Dem Kokain hat Morales den Kampf angesagt. Er will die legale Produktion der Kokapflanze fördern, um einerseits zu verhindern, dass die USA – wie bereits in Kolumbien und Peru geschehen – die Kokafelder mit Unkrautvertilgungsmitteln aus der Luft besprühen. Andererseits geht es um nichts weniger, als die Erhaltung der Lebensgrundlage und des Grundrechts der Koka-Bauern.

Mit ihrer Politik der Nationalisierung setzt die Morales-Regierung nach und nach ihr Wahlversprechen um und verstaatlicht die Energiequellen Gas und Öl, die Gold- und Silberminen sowie Forst und Landwirtschaft. Dabei geht es Morales zuerst darum, die Ureinwohner am Reichtum des Landes zu beteiligen, um ihnen das zurückzugeben, was ihnen gehört. Poma konstatiert, künftig werde sich Morales an einer Politik messen lassen müssen, die Gewinne aus dem Ener­giesektor in die Staatskasse und in Sozialprogramme fließen lässt. In Bolivien, dem ärmsten lateinamerikanischen Land, leben zwei Drittel der Bevölkerung an oder unter der Armutsgrenze. Gemeinsam mit einem US-Amerikaner, dem ehemaligen Mitarbeiter der Weltbank und Wirtschaftsnobelpreisträger Joseph Stieglitz, will der Indigena Morales Bolivien aus der Armut führen. Zwar habe die Regierung unter der Führung von Morales bislang "einzigartige Taten" vollbracht, "die man als wahrhaft revolutionär charakterisieren kann", aber, so merkt Poma kritisch an, es reiche nicht aus, die Überschüsse gerecht zu verteilen. Noch fehle es an einem stimmigen Konzept, welches ein besseres Leben in den indigenen Kommunen schafft.
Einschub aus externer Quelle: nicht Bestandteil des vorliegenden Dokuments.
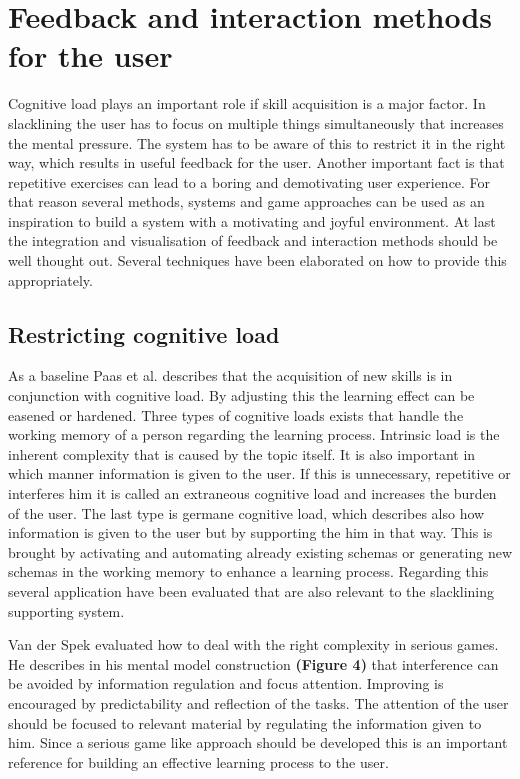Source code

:\section{Feedback and interaction methods for the user}

Cognitive load plays an important role if skill acquisition is a major factor. In slacklining the user has to focus on multiple things simultaneously that increases the mental pressure. The system has to be aware of this to restrict it in the right way, which results in useful feedback for the user. Another important fact is that repetitive exercises can lead to a boring and demotivating user experience. For that reason several methods, systems and game approaches can be used as an inspiration to build a system with a motivating and joyful environment. At last the integration and visualisation of feedback and interaction methods should be well thought out. Several techniques have been elaborated on how to provide this appropriately.

\subsection{Restricting cognitive load}

As a baseline Paas et al. \cite{Paas2003-xt} describes that the acquisition of new skills is in conjunction with cognitive load. By adjusting this the learning effect can be easened or hardened. Three types of cognitive loads exists that handle the working memory of a person regarding the learning process. Intrinsic load is the inherent complexity that is caused by the topic itself. It is also important in which manner information is given to the user. If this is unnecessary, repetitive or interferes him it is called an extraneous cognitive load and increases the burden of the user. The last type is germane cognitive load, which describes also how information is given to the user but by supporting the him in that way. This is brought by activating and automating already existing schemas or generating new schemas in the working memory to enhance a learning process. Regarding this several application have been evaluated that are also relevant to the slacklining supporting system.

Van der Spek \cite{Van_der_Spek2010-fe} evaluated how to deal with the right complexity in serious games. He describes in his mental model construction \textbf{(Figure 4)} that interference can be avoided by information regulation and focus attention. Improving is encouraged by predictability and reflection of the tasks. The attention of the user should be focused to relevant material by regulating the information given to him. Since a serious game like approach should be developed this is an important reference for building an effective learning process to the user.

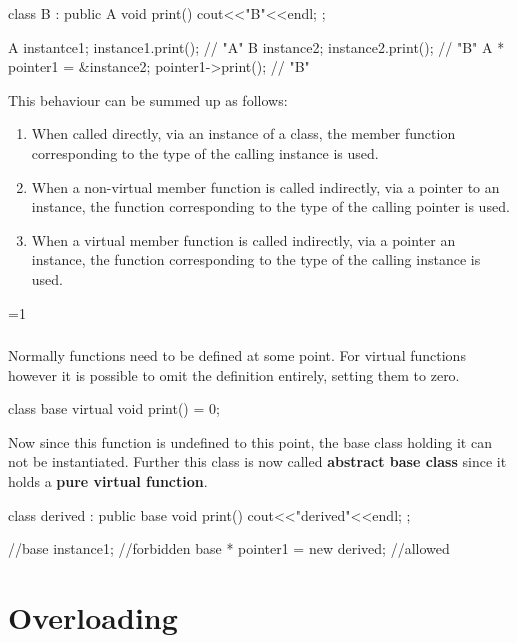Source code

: \documentclass[10pt,a4paper]{scrartcl}
\gdef\conditionmacro{0}
\begin{document}
\begin{multicols*}{2}
\begin{TPCpp}
class B : public A {
	void print()
	{cout<<"B"<<endl;}
};

A instantce1;
instance1.print(); // "A"
B instance2;
instance2.print(); // "B"
A * pointer1 = &instance2;
pointer1->print(); // "B"
\end{TPCpp}

This behaviour can be summed up as follows:

\begin{enumerate}
\item When called directly, via an instance of a class, the member function corresponding to the type of the calling instance is used.
\item When a non-virtual member function is called indirectly, via a pointer to an instance, the function corresponding to the type of the calling pointer is used.
\item When a virtual member function is called indirectly, via a pointer an instance, the function corresponding to the type of the calling instance is used.
\end{enumerate}

\ifnum\conditionmacro=1
\subsubsection{}
\label{sec:AbstractBaseClass}

Normally functions need to be defined at some point. For virtual functions however it is possible to omit the definition entirely, setting them to zero.

\begin{TPCpp}
class base  {
	virtual void print() = 0;
}
\end{TPCpp}

Now since this function is undefined to this point, the base class holding it can not be instantiated. Further this class is now called \textbf{abstract base class} since it holds a \textbf{pure virtual function}.

\begin{TPCpp}
class derived : public base {
	void print() {
		cout<<"derived"<<endl;
	}
};

//base instance1; //forbidden
base * pointer1 = new derived; //allowed
\end{TPCpp}
\fi

\section{Overloading}
\label{sec:Overloading}


\end{multicols*}
\end{document}

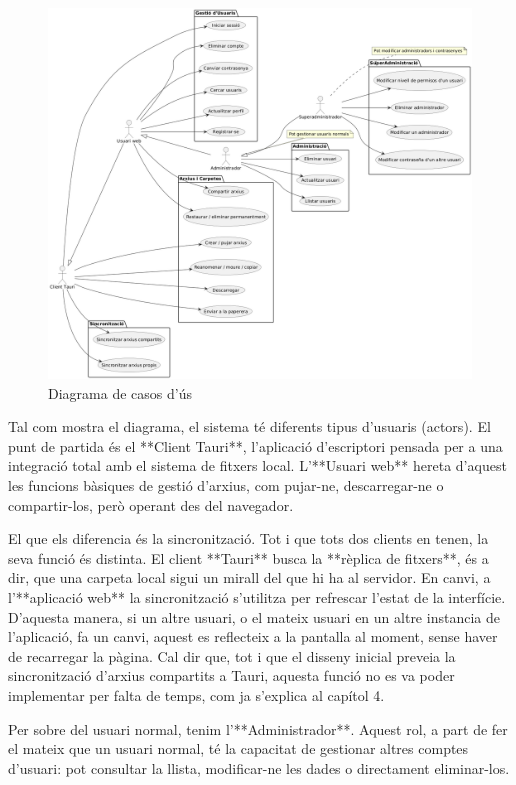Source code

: \begin{figure}[H]
\centering
\includegraphics[width=\textwidth]{Figures/use_case_diagram.png}
\caption{Diagrama de casos d'ús}
\end{figure}

Tal com mostra el diagrama, el sistema té diferents tipus d'usuaris (actors). El punt de partida és el **Client Tauri**, l'aplicació d'escriptori pensada per a una integració total amb el sistema de fitxers local. L'**Usuari web** hereta d'aquest les funcions bàsiques de gestió d'arxius, com pujar-ne, descarregar-ne o compartir-los, però operant des del navegador. 

El que els diferencia és la sincronització. Tot i que tots dos clients en tenen, la seva funció és distinta. El client **Tauri** busca la **rèplica de fitxers**, és a dir, que una carpeta local sigui un mirall del que hi ha al servidor. En canvi, a l'**aplicació web** la sincronització s'utilitza per refrescar l'estat de la interfície. D'aquesta manera, si un altre usuari, o el mateix usuari en un altre instancia de l'aplicació, fa un canvi, aquest es reflecteix a la pantalla al moment, sense haver de recarregar la pàgina. Cal dir que, tot i que el disseny inicial preveia la sincronització d'arxius compartits a Tauri, aquesta funció no es va poder implementar per falta de temps, com ja s'explica al capítol 4.

Per sobre del usuari normal, tenim l'**Administrador**. Aquest rol, a part de fer el mateix que un usuari normal, té la capacitat de gestionar altres comptes d'usuari: pot consultar la llista, modificar-ne les dades o directament eliminar-los.

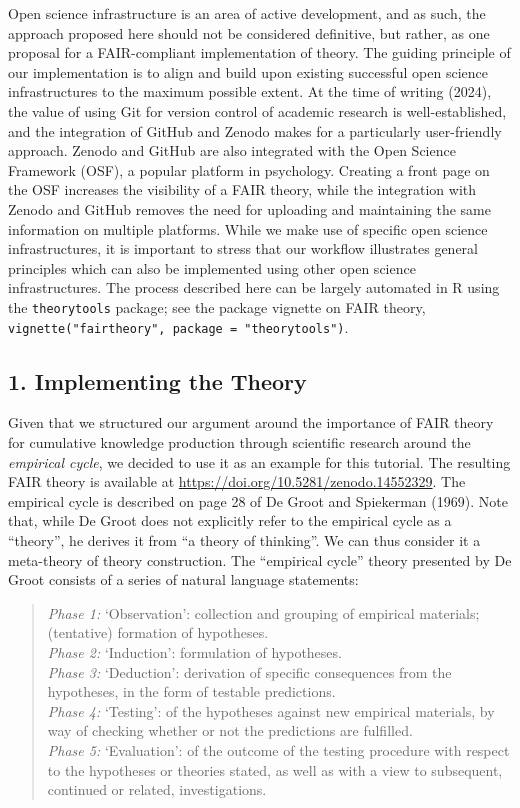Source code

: \documentclass[
  man,floatsintext]{apa6}
\begin{document}
Open science infrastructure is an area of active development, and as such,
the approach proposed here should not be considered definitive,
but rather, as one proposal for a FAIR-compliant implementation of theory.
The guiding principle of our implementation is to align and build upon existing successful open science infrastructures to the maximum possible extent.
At the time of writing (2024),
the value of using Git for version control of academic research is well-established,
and the integration of GitHub and Zenodo makes for a particularly user-friendly approach.
Zenodo and GitHub are also integrated with the Open Science Framework (OSF),
a popular platform in psychology.
Creating a front page on the OSF increases the visibility of a FAIR theory,
while the integration with Zenodo and GitHub removes the need for uploading and maintaining the same information on multiple platforms.
While we make use of specific open science infrastructures, it is important to stress that our workflow illustrates general principles which can also be implemented using other open science infrastructures.
The process described here can be largely automated in R using the \texttt{theorytools} package; see the package vignette on FAIR theory, \texttt{vignette("fairtheory",\ package\ =\ "theorytools")}.

\subsection{1. Implementing the Theory}\label{implementing-the-theory}

Given that we structured our argument around the importance of FAIR theory for cumulative knowledge production through scientific research around the \emph{empirical cycle},
we decided to use it as an example for this tutorial.
The resulting FAIR theory is available at \url{https://doi.org/10.5281/zenodo.14552329}.
The empirical cycle is described on page 28 of De Groot and Spiekerman (1969).
Note that, while De Groot does not explicitly refer to the empirical cycle as a ``theory'', he derives it from ``a theory of thinking''.
We can thus consider it a meta-theory of theory construction.
The ``empirical cycle'' theory presented by De Groot consists of a series of natural language statements:

\begin{quote}
\emph{Phase 1:} `Observation': collection and grouping of empirical materials; (tentative) formation of hypotheses.\\
\emph{Phase 2:} `Induction': formulation of hypotheses.\\
\emph{Phase 3:} `Deduction': derivation of specific consequences from the hypotheses, in the form of testable predictions.\\
\emph{Phase 4:} `Testing': of the hypotheses against new empirical materials, by way of checking whether or not the predictions are fulfilled.\\
\emph{Phase 5:} `Evaluation': of the outcome of the testing procedure with respect to the hypotheses or theories stated, as well as with a view to subsequent, continued or related, investigations.
\end{quote}
\end{document}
Hier appelliert Poma an die wirtschaftspolitische Phantasie des Präsidenten, "Projekte mit Spannweite" zu initiieren, beispielsweise die Förderung alternativer Kokaprodukte, wie Tee, Kosmetika und Medizinalprodukte.

In landesweiten Versammlungen propagiert der Präsident immer wieder den neuen bolivianischen Staat, den "Constituyente", einen "integrierenden Staat für alle, für Mestizen und Kreolen unter Führung der Indigenas". Morales hat sich dem Ziel verschrieben, dem kolonialen Staat und dem neoliberalen Modell ein Ende zu setzen. Der Mensch steht im Mittelpunkt der Politik des bolivianischen Staatschefs. Die globalisierte Welt stellt sich für ihn dar als eine Welt der "Konfrontation des Gewissens mit dem Geld", und eines seiner Hauptargumente lautet: "Das menschliche Kapital ist wichtiger als das finanzielle." Darin ist sich Morales mit Boliviens Vizepräsident, dem weißen Nicht-Indigena, Alvaro Garcia Linera, einig. Der Sozio­loge ist der Theoretiker in der yunta, dem "Ochsengespann", wie Morales zu sagen pflegt, während Morales der Politiker und Anführer von Millionen Indigenas ist.

Fazit: Morales’ "andiner Sozialismus", die Schaffung von Gleichheit und der Rückverteilung von Reichtum, trägt zwar Züge der südamerikanischen Befreiungsideologie, ist aber vor allem eine linke, indigene "Bewegung des Gewissens und nicht des Absahnens", die zwischen Ideologie und Realpolitik changiert. Ob und inwieweit die Politik von Morales auch an den "Sozialismus des 21. Jahrhunderts" des venezolanischen Präsidenten Hugo Chávez anknüpft, lässt die Studie offen. Indes: Der Cocalero-Führer und Indigenist Evo Morales träumt von einem großen Vaterland Südamerika, ähnlich der Europäischen Union.

Ein umfangreicher Bild-, Statistik- und Kartenteil vervollständigt die bemerkenswerte Biografie über den bolivianischen Präsidenten. Darüber hinaus hat Poma ein wundervolles Buch über das Land und seine Menschen geschrieben. Bemerkenswert ist auch, dass der Herausgeber des Bandes, der Militzke-Verlag in Leipzig, einen Teil des Bucherlöses für gemeinnützige Projekte in Bolivien spendet.

Günther Frieß lebt in Nonnweiler-Primstal (Saarland).